Il secondo comma dell'art. 7 del decreto-legge n. 9 del 1982 include, tra gli interventi soggetti ad autorizzazione gratuita: alla lett. a) le opere costituenti pertinenze o - per la parte che in questa sede rileva - gli impianti tecnologici al servizio di edifici già esistenti; alla lett.b) le occupazioni di suolo mediante deposito di materiali o esposizione di merci a cielo libero; alla lett. c) le opere di demolizione, reinterri e scavi che non riguardino la coltivazione di cave e torbiere.

 

La natura intrinseca di tali interventi, la loro limitata rilevanza sul piano urbanistico ed edilizio, li rendono, infatti, equiparabili a quelli indicati al primo comma.

 

L'art. 7, secondo comma, citato enuncia il presupposto della conformità delle opere agli strumenti urbanistici, conformità che deve, del resto, sussistere anche per l'adozione di un provvedimento concessorio: per le opere che insistono in aree sottoposte a vincoli paesistici o di interesse storico rimane, inoltre, fermo il principio dell'esclusione del silenzio-assenso, così come prevede, mediante il rinvio all'art. 48 della legge n. 457 del 1978, il primo comma della stessa disposizione per lavori non meno rilevanti.

 

Ed infatti, come questa Corte ha affermato nella citata sentenza n. 100 del 1994, la necessità di autorizzazione, comune a tutte le opere che hanno identiche caratteristiche edilizie o urbanistiche, è correlata alla qualificazione oggettiva dell'intervento, senza che possa mutare il tipo di provvedimento richiesto (da autorizzatorio in concessorio) allorchè si sia in presenza di vincoli particolari. La esigenza di garantire la valutazione degli interessi protetti da tali vincoli risulta soddisfatta dalla previsione di un esplicito provvedimento di autorizzazione edilizia per l'esecuzione dei lavori.
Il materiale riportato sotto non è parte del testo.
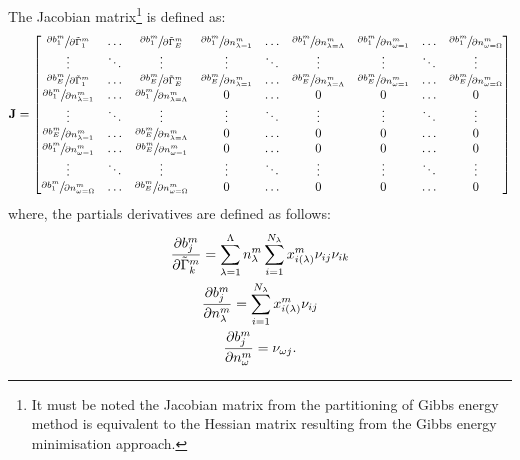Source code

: The Jacobian matrix\footnote{It must be noted the Jacobian matrix from the partitioning of Gibbs energy method is equivalent to the Hessian matrix resulting from the Gibbs energy minimisation approach.} is defined as:
\begin{equation}
\mathbf{J} =
    \begin{bmatrix}
     \sfrac{\partial b_{1}^m}{\partial \tilde{\Gamma}_{1}^m} & \dots & \sfrac{\partial b_{1}^m}{\partial \tilde{\Gamma}_{E}^m} & \sfrac{\partial b_{1}^m}{\partial n_{\lambda=1}^m} & \dots & \sfrac{\partial b_{1}^m}{\partial n_{\lambda=\Lambda}^m} & \sfrac{\partial b_{1}^m}{\partial n_{\omega=1}^m} & \dots & \sfrac{\partial b_{1}^m}{\partial n_{\omega=\Omega}^m} \\
    \vdots & \ddots & \vdots & \vdots & \ddots & \vdots & \vdots & \ddots & \vdots \\
    \sfrac{\partial b_{E}^m}{\partial \tilde{\Gamma}_{1}^m} & \dots & \sfrac{\partial b_{E}^m}{\partial \tilde{\Gamma}_{E}^m} & \sfrac{\partial b_{E}^m}{\partial n_{\lambda=1}^m} & \dots & \sfrac{\partial b_{E}^m}{\partial n_{\lambda=\Lambda}^m} & \sfrac{\partial b_{E}^m}{\partial n_{\omega=1}^m} & \dots & \sfrac{\partial b_{E}^m}{\partial n_{\omega=\Omega}^m} \\
    \sfrac{\partial b_{1}^m}{\partial n_{\lambda=1}^m} & \dots & \sfrac{\partial b_{1}^m}{\partial n_{\lambda=\Lambda}^m} & 0 & \dots & 0 & 0 & \dots & 0 \\
    \vdots & \ddots & \vdots & \vdots & \ddots & \vdots & \vdots & \ddots & \vdots \\
    \sfrac{\partial b_{E}^m}{\partial n_{\lambda=1}^m} & \dots & \sfrac{\partial b_{E}^m}{\partial n_{\lambda=\Lambda}^m} & 0 & \dots & 0 & 0 & \dots & 0 \\
    \sfrac{\partial b_{1}^m}{\partial n_{\omega=1}^m} & \dots & \sfrac{\partial b_{E}^m}{\partial n_{\omega=1}^m} & 0 & \dots & 0 & 0 & \dots & 0 \\
    \vdots & \ddots & \vdots & \vdots & \ddots & \vdots & \vdots & \ddots & \vdots \\
    \sfrac{\partial b_{1}^m}{\partial n_{\omega=\Omega}^m} & \dots & \sfrac{\partial b_{E}^m}{\partial n_{\omega=\Omega}^m} & 0 & \dots & 0 & 0 & \dots & 0
    \end{bmatrix}
\end{equation}
where, the partials derivatives are defined as follows:
\begin{gather}
    \frac{\partial b_{j}^m}{\partial \tilde{\Gamma}_{k}^m} = \sum_{\lambda=1}^{\Lambda} n_\lambda^m \sum_{i = 1}^{N_{\lambda}} x_{i(\lambda)}^m \nu_{ij} \nu_{ik}\\
    \frac{\partial b_{j}^m}{\partial n_{\lambda}^m} = \sum_{i = 1}^{N_{\lambda}} x_{i(\lambda)}^m \nu_{ij} \\
    \frac{\partial b_{j}^m}{\partial n_{\omega}^m} = \nu_{\omega j}.
\end{gather}


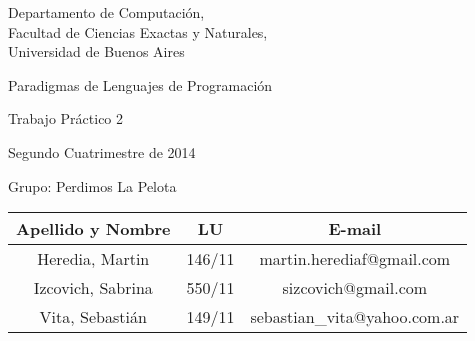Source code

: \documentclass[10pt, a4paper]{article}
\author{Paradigmas de Lenguajes de Programación, DC, UBA.}
\date{}
\begin{document}
	
\thispagestyle{caratula}

\begin{center}

\vspace{2cm}

Departamento de Computación,\\
Facultad de Ciencias Exactas y Naturales,\\
Universidad de Buenos Aires

\vspace{4cm}

\begin{Huge}
Paradigmas de Lenguajes de Programación
\end{Huge}

\vspace{0.5cm}

\begin{huge}
Trabajo Práctico 2
\end{huge}

\vspace{1cm}

Segundo Cuatrimestre de 2014

\vspace{4cm}


\begin{Large}
Grupo: Perdimos La Pelota
\end{Large}

\vspace{1cm}

\begin{tabular}{|c|c|c|}
\hline
Apellido y Nombre & LU & E-mail\\
\hline
Heredia, Martin        & 146/11 & martin.herediaf@gmail.com\\
Izcovich, Sabrina      & 550/11 & sizcovich@gmail.com\\
Vita, Sebastián        & 149/11 & sebastian\_vita@yahoo.com.ar\\
\hline
\end{tabular}

\end{center}

\newpage

\small

\end{document}

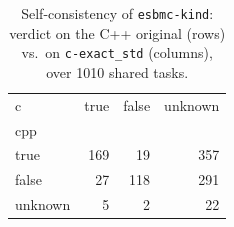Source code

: \begin{table}[t]
  \centering
  \caption{Self-consistency of \texttt{esbmc-kind}: verdict on the C++ original (rows) vs.\ on \texttt{c-exact_std} (columns), over 1010 shared tasks.}
  \label{tab:selfpair-esbmc-kind-c-exact_std}
\begin{tabular}{lrrr}
\toprule
c & true & false & unknown \\
cpp &  &  &  \\
\midrule
true & 169 & 19 & 357 \\
false & 27 & 118 & 291 \\
unknown & 5 & 2 & 22 \\
\bottomrule
\end{tabular}
\end{table}
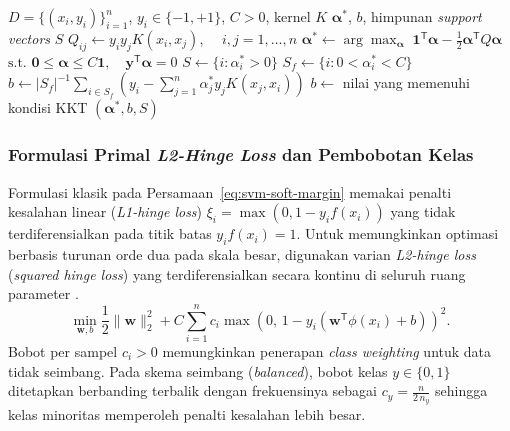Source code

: \begin{algorithm}[H]
    \caption{Pelatihan soft-margin SVM berbasis kernel}
    \label{alg:svm}
    \begin{algorithmic}[1]
        \REQUIRE $D=\{(x_i,y_i)\}_{i=1}^{n}$, $y_i\in\{-1,+1\}$, $C>0$, kernel $K$
        \ENSURE $\boldsymbol{\alpha}^*$, $b$, himpunan \textit{support vectors} $S$
        \STATE $Q_{ij}\leftarrow y_i y_j K(x_i,x_j)$, $\quad i,j=1,\ldots,n$
        \STATE $\boldsymbol{\alpha}^*\leftarrow\arg\max_{\boldsymbol{\alpha}}\;\mathbf{1}^{\mathsf{T}}\boldsymbol{\alpha}-\frac{1}{2}\boldsymbol{\alpha}^{\mathsf{T}}Q\boldsymbol{\alpha}$
        \STATE $\text{s.t. }\mathbf{0}\leq\boldsymbol{\alpha}\leq C\mathbf{1},\quad\mathbf{y}^{\mathsf{T}}\boldsymbol{\alpha}=0$
        \STATE $S\leftarrow\{i:\alpha_i^*>0\}$
        \STATE $S_f\leftarrow\{i:0<\alpha_i^*<C\}$
        \STATE $b\leftarrow|S_f|^{-1}\sum_{i\in S_f}\left(y_i-\sum_{j=1}^{n}\alpha_j^*y_jK(x_j,x_i)\right)$
        \ELSE
        \STATE $b\leftarrow$ nilai yang memenuhi kondisi KKT
        \ENDIF
        \RETURN $(\boldsymbol{\alpha}^*,b,S)$
    \end{algorithmic}
\end{algorithm}

\subsubsection{Formulasi Primal \textit{L2-Hinge Loss} dan Pembobotan Kelas}

Formulasi klasik pada Persamaan~\eqref{eq:svm-soft-margin} memakai penalti kesalahan linear (\textit{L1-hinge loss}) $\xi_i = \max(0, 1 - y_i f(x_i))$ yang tidak terdiferensialkan pada titik batas $y_i f(x_i) = 1$. Untuk memungkinkan optimasi berbasis turunan orde dua pada skala besar, digunakan varian \textit{L2-hinge loss} (\textit{squared hinge loss}) yang terdiferensialkan secara kontinu di seluruh ruang parameter \cite{keerthi2005newton}.
\begin{equation}
    \min_{\mathbf{w}, b} \frac{1}{2}\|\mathbf{w}\|_2^2 + C \sum_{i=1}^{n} c_i \max\left(0,\, 1 - y_i (\mathbf{w}^{\mathsf{T}}\phi(x_i) + b)\right)^2.
    \label{eq:svm-l2-hinge}
\end{equation}
Bobot per sampel $c_i > 0$ memungkinkan penerapan \textit{class weighting} untuk data tidak seimbang. Pada skema seimbang (\textit{balanced}), bobot kelas $y \in \{0, 1\}$ ditetapkan berbanding terbalik dengan frekuensinya sebagai $c_y = \frac{n}{2\,n_y}$ sehingga kelas minoritas memperoleh penalti kesalahan lebih besar.

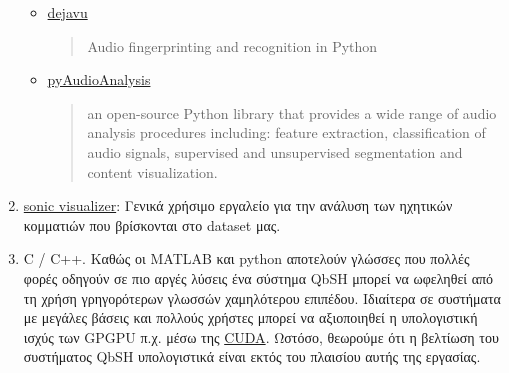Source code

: \begin{enumerate}
\begin{itemize}
	      	\item \href{https://github.com/worldveil/dejavu}{dejavu}
	      	      \blockquote{Audio fingerprinting and recognition in Python}

	      	\item \href{https://github.com/tyiannak/pyAudioAnalysis}{pyAudioAnalysis}
	      	      \blockquote{an open-source Python library that provides a wide range of audio analysis procedures including: feature extraction, classification of audio signals, supervised and unsupervised segmentation and content visualization.}
	      \end{itemize}

	\item \href{http://sonicvisualiser.org/}{sonic visualizer}:
	      Γενικά χρήσιμο εργαλείο για την ανάλυση των ηχητικών κομματιών που βρίσκονται στο dataset μας.

	\item C / C++.
	      Καθώς οι MATLAB και python αποτελούν γλώσσες που πολλές φορές οδηγούν σε πιο αργές λύσεις ένα σύστημα QbSH μπορεί να ωφεληθεί από τη χρήση γρηγορότερων γλωσσών χαμηλότερου επιπέδου.
	      Ιδιαίτερα σε συστήματα με μεγάλες βάσεις και πολλούς χρήστες μπορεί να αξιοποιηθεί η υπολογιστική ισχύς των GPGPU π.χ. μέσω της
	      \href{http://www.nvidia.com/object/cuda_home_new.html}{CUDA}.
	      Ωστόσο, θεωρούμε ότι η βελτίωση του συστήματος QbSH υπολογιστικά είναι εκτός του πλαισίου αυτής της εργασίας.
\end{enumerate}
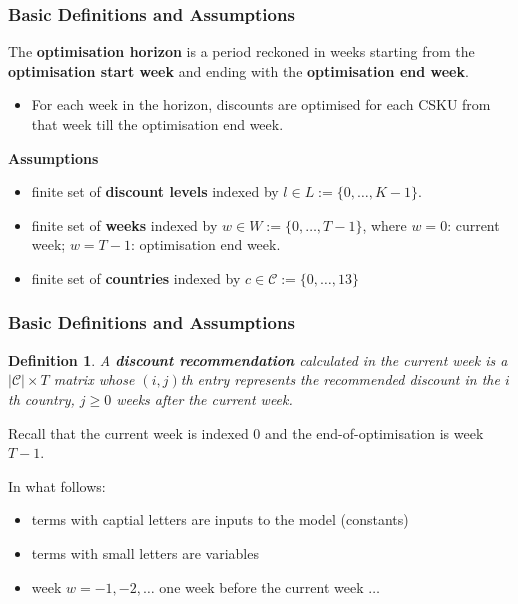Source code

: \documentclass[xcolor=table]{beamer}
\newtheorem{defn}{Definition}
\begin{document}
\begin{frame}[t]
  \frametitle{Basic Definitions and Assumptions}
  \begin{definition}
  The \textcolor{orange2}{\textbf{optimisation horizon}} is a period reckoned in
  weeks starting from the \textcolor{orange2}{\textbf{optimisation start week}}
  and ending with the \textcolor{orange2}{\textbf{optimisation end week}}.
  \end{definition}
    \begin{itemize}
    \item For each week in the horizon, discounts are optimised for each CSKU from that
      week till the optimisation end week.
    \end{itemize}

\textbf{Assumptions}
    \begin{itemize}
      \item finite set of \textcolor{orange2}{\textbf{discount levels}} indexed
        by $l \in L := \{0, \ldots, K - 1\}$.
    \item finite set of \textcolor{orange2}{\textbf{weeks}} indexed by $w \in W
      := \{0 , \ldots, T - 1\}$,
      where $w = 0$: current week; $w = T - 1$: optimisation end week.
    \item finite set of \textcolor{orange2}{\textbf{countries}} indexed by $c
      \in \mathcal{C} := \{0, \ldots, 13\}$
  \end{itemize}
\end{frame}

\begin{frame}[t]
  \frametitle{Basic Definitions and Assumptions}
  \begin{defn}
  A \textcolor{orange2}{\textbf{discount recommendation}} calculated 
    in the current week is a $|\mathcal {C}| \times T$ matrix whose $(i, j)$th 
    entry represents the recommended discount in the $i$th country, 
    $j \geq 0$ weeks after the current week.
  \end{defn}

Recall that the current week is indexed $0$ and the end-of-optimisation is week
$T - 1$.

\bigskip

\pause

In what follows:
\begin{itemize}
  \item terms with captial letters are inputs to the model (constants)
  \item terms with small letters are variables
  \item week $w = -1, -2, \ldots$ one week before the current week $\ldots$ 
\end{itemize}
\end{frame}
\end{document}
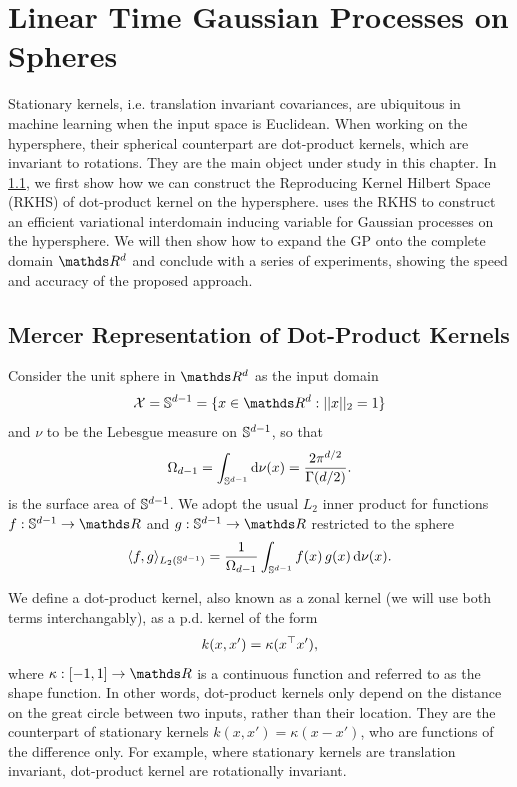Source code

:\ifpdf
    \graphicspath{{Chapter3/Figs/Vector/}{Chapter3/Figs/PDF/}{Chapter3/Figs/}}
\else
    \graphicspath{{Chapter3/Figs/Raster/}{Chapter3/Figs/}}
\fi


\chapter{Linear Time Gaussian Processes on Spheres}
\label{chapter:vish}

Stationary kernels, i.e. translation invariant covariances, are ubiquitous in machine learning when the input space is Euclidean. When working on the hypersphere, their spherical counterpart are dot-product kernels, which are invariant to rotations. They are the main object under study in this chapter. In \cref{sec:rkhs-dotproduct-kernels}, we first show how we can construct the Reproducing Kernel Hilbert Space (RKHS) of dot-product kernel on the hypersphere.  uses the RKHS to construct an efficient variational interdomain inducing variable for Gaussian processes on the hypersphere. We will then show how to expand the GP onto the complete domain $\Reals^d$ and conclude with a series of experiments, showing the speed and accuracy of the proposed approach.

\section{Mercer Representation of Dot-Product Kernels}
\label{sec:rkhs-dotproduct-kernels}

Consider the unit sphere in $\Reals^d$  as the input domain
\begin{equation}
    \mathcal{X} = \dsphere = \{x \in \Reals^d: \norm{x}_2 = 1\}
\end{equation}
and $\nu$ to be the Lebesgue measure on $\mathbb{S}^{d-1}$, so that
\begin{equation}
    \Omega_{d-1} = \int_{\mathbb{S}^{d-1}} \mathrm{d}{\nu(x)} = \frac{2 \pi ^ {d/2}}{\Gamma(d/2)}.
\end{equation}
is the surface area of $\mathbb{S}^{d-1}$. We adopt the usual $L_2$ inner product for functions $f: \dsphere \rightarrow \Reals$ and $g: \dsphere \rightarrow \Reals$ restricted to the sphere 
\begin{equation}
     \langle f, g\rangle_{L_{2}(\mathbb{S}^{d-1})} = \frac{1}{\Omega_{d-1}} \int_{\mathbb{S}^{d-1}} f(x)\,g(x) \, \mathrm{d}{\nu(x)}.
\end{equation}

We define a dot-product kernel, also known as a zonal kernel (we will use both terms interchangably), as a p.d. kernel of the form
\begin{equation}
    k(x, x') = \kappa(x^{\top} x'),
\end{equation}
where $\kappa: [-1, 1] \rightarrow \Reals$ is a continuous function and referred to as the shape function. In other words, dot-product kernels only depend on the distance on the great circle between two inputs, rather than their location. They are the counterpart of stationary kernels $k(x, x') = \kappa(x - x')$, who are functions of the difference only. For example, where stationary kernels are translation invariant, dot-product kernel are rotationally invariant.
Rimangono comunque salvi, come pure rilevato nella ricordata sentenza, gli strumenti di protezione e le sanzioni che il legislatore prevede in modo specifico per la tutela degli interessi, paesaggistici e ambientali, eventualmente coinvolti.

 

Alla luce delle esposte considerazioni, deve escludersi che le impugnate norme della legge regionale del Friuli- Venezia Giulia, nel disporre che la realizzazione di nuovi impianti tecnologici sia soggetta a semplice autorizzazione, si pongano in contrasto con la disciplina prevista dalla normativa statale.

 

PER QUESTI MOTIVI

 

LA CORTE COSTITUZIONALE

 

dichiara non fondata la questione di legittimità costituzionale degli artt. 78, primo comma, e 68, terzo comma, lett. f) della legge regionale del Friuli-Venezia Giulia 19 novembre 1991, n. 52 (Norme regionali in materia di pianificazione territoriale ed urbanistica), sollevata, in riferimento agli artt. 3, 25, secondo comma, 116 della Costituzione e 4 dello statuto speciale della Regione Friuli-Venezia Giulia (Legge costituzionale 31 gennaio 1963, n. 1), dal pretore di Trieste con l'ordinanza in epigrafe.

 

Così deciso in Roma, nella sede della Corte costituzionale, Palazzo della Consulta, il 09/05/94.

 

Francesco Paolo CASAVOLA, Presidente

 

Gabriele PESCATORE, Redattore

 

Depositata in cancelleria il 16/05/94.